Execution times for various configurations, dynamic batch size batch_size_threshold = 78, second vector batch size\(\,=\,100\), first vector batch size\(\,=\,2000\)

Furthermore, we performed scalability tests across configurations for a modified code which finds pairs of vectors for which similarity exceeds a certain threshold of 0.86 of the maximum similarity for the previous runs. Specifically, after the tiled loop that for a given first vector goes through a second vector, there is a conditional cutting off further computations after the threshold has been achieved. Such version is more difficult to balance as various vectors may require various computational times. As shown in Fig. 12, compared to previous results, this version still scales well through the configurations up to the host and 2 Xeon Phi cards.

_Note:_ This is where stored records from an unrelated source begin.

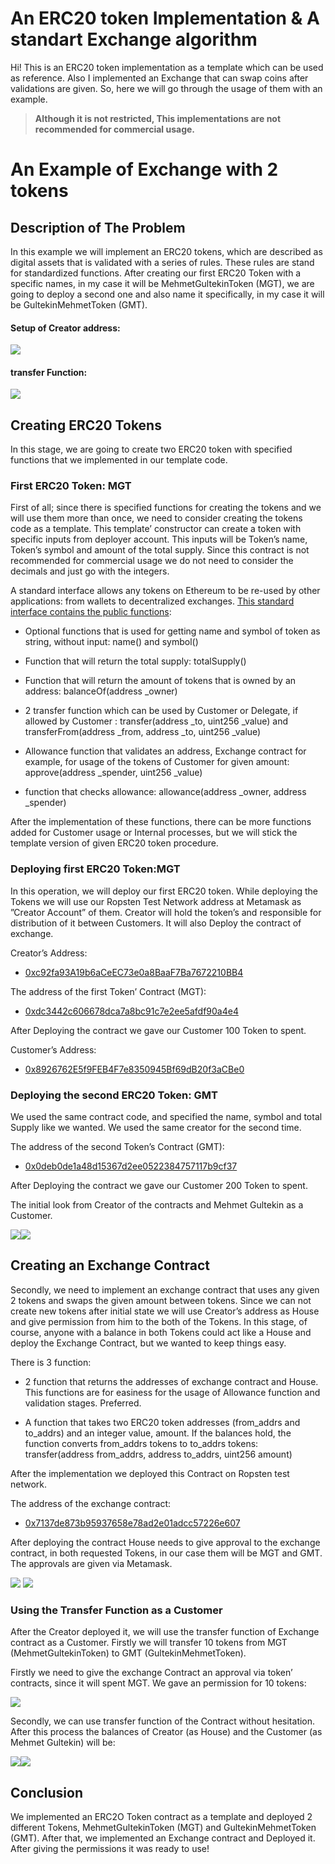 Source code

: # An ERC20 token Implementation & A standart Exchange algorithm

Hi! This is an ERC20 token implementation as a template which can be used as reference. Also I implemented an Exchange that can swap coins after validations are given. So, here we will go through the usage of them with an example.
> **Although it is not restricted, This implementations are not recommended for commercial usage.**

# An Example of Exchange with 2 tokens
## Description of The Problem

In this example we will implement an ERC20 tokens, which are described as digital assets that is validated with a series of rules. These rules are stand for standardized functions. After creating our first ERC20 Token with a specific names, in my case it will be MehmetGultekinToken (MGT), we are going to deploy a second one and also name it specifically, in my case it will be GultekinMehmetToken (GMT).

#### Setup of Creator address:

![](https://lh6.googleusercontent.com/a1IaZEtQD7SRFJusm0XAhwaph0RJvsb2cAYBVv2oK-0VWqWBOXBEbRl-8bde68D-S9l9auNh_Vt76hcsEES4K4fS49OULJz437aCLmKwzTcZm4w3F1cS9KWZgmeuecYOP1pPgyv4)

#### transfer Function:

![](https://lh6.googleusercontent.com/9yG3rZpUV7t2S24m-F0iJRDeO0t9HGKEl0yElgCiQcL3QkRHcuoOyx4w97iD2nMgfBF7d6uyFLdRQzgyPsL-178ucjBEBj-ver9z611Q3_ZPiPqOXXGQSWs3eZNTmGOwFW7bg9gv)

## Creating ERC20 Tokens

In this stage, we are going to create two ERC20 token with specified functions that we implemented in our template code.


### First ERC20 Token: MGT

First of all; since there is specified functions for creating the tokens and we will use them more than once, we need to consider creating the tokens code as a template. This template’ constructor can create a token with specific inputs from deployer account. This inputs will be Token’s name, Token’s symbol and amount of the total supply. Since this contract is not recommended for commercial usage we do not need to consider the decimals and just go with the integers.

A standard interface allows any tokens on Ethereum to be re-used by other applications: from wallets to decentralized exchanges. [This standard interface contains the public functions](https://eips.ethereum.org/EIPS/eip-20):

-   Optional functions that is used for getting name and symbol of token as string, without input: name() and symbol()
    
-   Function that will return the total supply: totalSupply()
    
-   Function that will return the amount of tokens that is owned by an address: balanceOf(address _owner)
    
-   2 transfer function which can be used by Customer or Delegate, if allowed by Customer : transfer(address _to, uint256 _value) and transferFrom(address _from, address _to, uint256 _value)
    
-   Allowance function that validates an address, Exchange contract for example, for usage of the tokens of Customer for given amount: approve(address _spender, uint256 _value)

-   function that checks allowance: allowance(address _owner, address _spender)
    

After the implementation of these functions, there can be more functions added for Customer usage or Internal processes, but we will stick the template version of given ERC20 token procedure.

  
### Deploying first ERC20 Token:MGT

In this operation, we will deploy our first ERC20 token. While deploying the Tokens we will use our Ropsten Test Network address at Metamask as ”Creator Account” of them. Creator will hold the token’s and responsible for distribution of it between Customers. It will also Deploy the contract of exchange.

  

Creator’s Address:

-   [0xc92fa93A19b6aCeEC73e0a8BaaF7Ba7672210BB4](https://ropsten.etherscan.io/address/0xc92fa93A19b6aCeEC73e0a8BaaF7Ba7672210BB4)
    

  

The address of the first Token’ Contract (MGT):

-   [0xdc3442c606678dca7a8bc91c7e2ee5afdf90a4e4](https://ropsten.etherscan.io/address/0xdc3442c606678dca7a8bc91c7e2ee5afdf90a4e4)
    

  

After Deploying the contract we gave our Customer 100 Token to spent.

Customer’s Address:

-   [0x8926762E5f9FEB4F7e8350945Bf69dB20f3aCBe0](https://ropsten.etherscan.io/address/0x8926762E5f9FEB4F7e8350945Bf69dB20f3aCBe0)
    
### Deploying the second ERC20 Token: GMT

We used the same contract code, and specified the name, symbol and total Supply like we wanted. We used the same creator for the second time.

  

The address of the second Token’s Contract (GMT):

    
-   [0x0deb0de1a48d15367d2ee0522384757117b9cf37](https://ropsten.etherscan.io/address/0x0deb0de1a48d15367d2ee0522384757117b9cf37)
    
  

After Deploying the contract we gave our Customer 200 Token to spent.

The initial look from Creator of the contracts and Mehmet Gultekin as a Customer.

![](https://lh6.googleusercontent.com/0bPw1Iz-N_hgafE_VTOPRB7z8NTmz-K8qLgB0Kvlu9AUvxJ26MNdWdadGGaoBTjqQ1IGYKpECkRzA5cKNQ97QUeVI4t-IEVEJ8XhmE2IVSZ3uRQZcq9SPMv6aNJpHtLpEa4SOyJT)![](https://lh6.googleusercontent.com/X2Dpn8iROHAkNan4J0MCRgKUlW6mZJKOE1jXJHUv5vNr-wwjWXT3pOhdAvJLnKaw6qLf3ZdBS9zCNr93UV3dWIMeeiDlDma5vmyJOcv-uONyDCksg1YZtD0dJUum-1gixd478hbN)

  
## Creating an Exchange Contract

Secondly, we need to implement an exchange contract that uses any given 2 tokens and swaps the given amount between tokens. Since we can not create new tokens after initial state we will use Creator’s address as House and give permission from him to the both of the Tokens. In this stage, of course, anyone with a balance in both Tokens could act like a House and deploy the Exchange Contract, but we wanted to keep things easy.

There is 3 function:

-   2 function that returns the addresses of exchange contract and House. This functions are for easiness for the usage of Allowance function and validation stages. Preferred.
    
-   A function that takes two ERC20 token addresses (from_addrs and to_addrs) and an integer value, amount. If the balances hold, the function converts from_addrs tokens to to_addrs tokens: transfer(address from_addrs, address to_addrs, uint256 amount)
    

After the implementation we deployed this Contract on Ropsten test network.

  

The address of the exchange contract:

-   [0x7137de873b95937658e78ad2e01adcc57226e607](https://ropsten.etherscan.io/address/0x7137de873b95937658e78ad2e01adcc57226e607)
    

  

After deploying the contract House needs to give approval to the exchange contract, in both requested Tokens, in our case them will be MGT and GMT. The approvals are given via Metamask.

  
  

![](https://lh3.googleusercontent.com/aq5UF7v-WNXE-zoPvX1tSniw2h9dUA_FNyDpnX-e7x_sE7I-sobUqrCfrhunsim0ZL8D8k0A1YaATKAqkzvGnCApYTm5-V8xxeJEE30HvWbgZVpW7esVZlTO3UFKwTc0diA7Hl58)  ![](https://lh3.googleusercontent.com/leODF7AZICTTKWVH7BSzTjwpSBSlTOILB3BUsG8wU5QBxZYZYhHf5bIhhnGsjHs1fO5mp_SJS7RVmLXMLFOq9ZsExAOSt8INOKqoT8ykieW77gwOovmil-Xe2WPgTpb4v9rocSzA)

  
  
  
  

### Using the Transfer Function as a Customer

After the Creator deployed it, we will use the transfer function of Exchange contract as a Customer. Firstly we will transfer 10 tokens from MGT (MehmetGultekinToken) to GMT (GultekinMehmetToken).

Firstly we need to give the exchange Contract an approval via token’ contracts, since it will spent MGT. We gave an permission for 10 tokens:

![](https://lh4.googleusercontent.com/n4LnSr1eDjyVG0PLJPkuyEpxOPuoELE5tuBjABRkDQmWC9Mz3hPUbWNN5vZS0hEOtyMN4yJDAuJFtaTdFgxHx1Mfrp1A0q13thh2f_r0JKlTr9l4aVcdQI6JWjYAc9Sifh71Laxo)

  

Secondly, we can use transfer function of the Contract without hesitation. After this process the balances of Creator (as House) and the Customer (as Mehmet Gultekin) will be:

![](https://lh4.googleusercontent.com/jl1Lot27gIuuTWrFzboN51ABL2mo0Y3WJ4Gpfbd3FU_PkLzNTfjUv_tkVyzHOvpA1pUUaDxKpJjpA5uF4WWdEO-R5czrKRhqTr3BxvhMxtoDrbK498dYJLdWG4KZoMu3T6V9Dz6d)![](https://lh4.googleusercontent.com/hiJ4NMmDranfUH-WBw-953uKJmPMzACZbfIgqz0mbJrbOIESX1alEZmRESC9MQ3g5JIxsylQEZaiCidp9W8tQq_p3qMh_5ml3Oc6eCmZRrfCyVQ7L6HRn0AazKyfEr46Ivh4Mjae)

  

 ## Conclusion

We implemented an ERC2O Token contract as a template and deployed 2 different Tokens, MehmetGultekinToken (MGT) and GultekinMehmetToken (GMT). After that, we implemented an Exchange contract and Deployed it. After giving the permissions it was ready to use!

Results for various affinities on the Xeon Phi are shown in Fig. 7.

Fig. 12
figure 12

Execution times for all pairs and all pairs exceeding threshold, dynamic batch size batch_size_threshold = 78, second vector batch size\(\,=\,100\), first vector batch size\(\,=\,2000\)

4 Summary and Future Work

In the paper, parallelization of computing similarity measures between large vectors with OpenMP was benchmarked and optimized in a hybrid Intel Xeon/Xeon Phi system. Various optimizations were tested for performance in a real hybrid environment with multicore CPUs and Intel Xeon Phi coprocessors. Specifically, these included partitioning vectors into batches of size variable in time, testing for various thread affinities on Xeon Phi, overlapping computations and communication and Xeon Phi specific settings. Optimizations were presented for load balancing, loop tiling etc. Scalability of the code was demonstrated from Intel Xeon Phi only or host only environments to hybrid host \(+\) 1x Xeon Phi and host \(+\) 2x Xeon Phi cards. Future work includes tackling more advanced versions of the all pair search algorithms for which similarity values exceed a given threshold on the hybrid system. Additionally, we are going to incorporate and test Intel Xeon Phi coprocessors in KernelHive [33]—a system for parallelization of computations among heterogeneous clusters with CPUs and GPUs.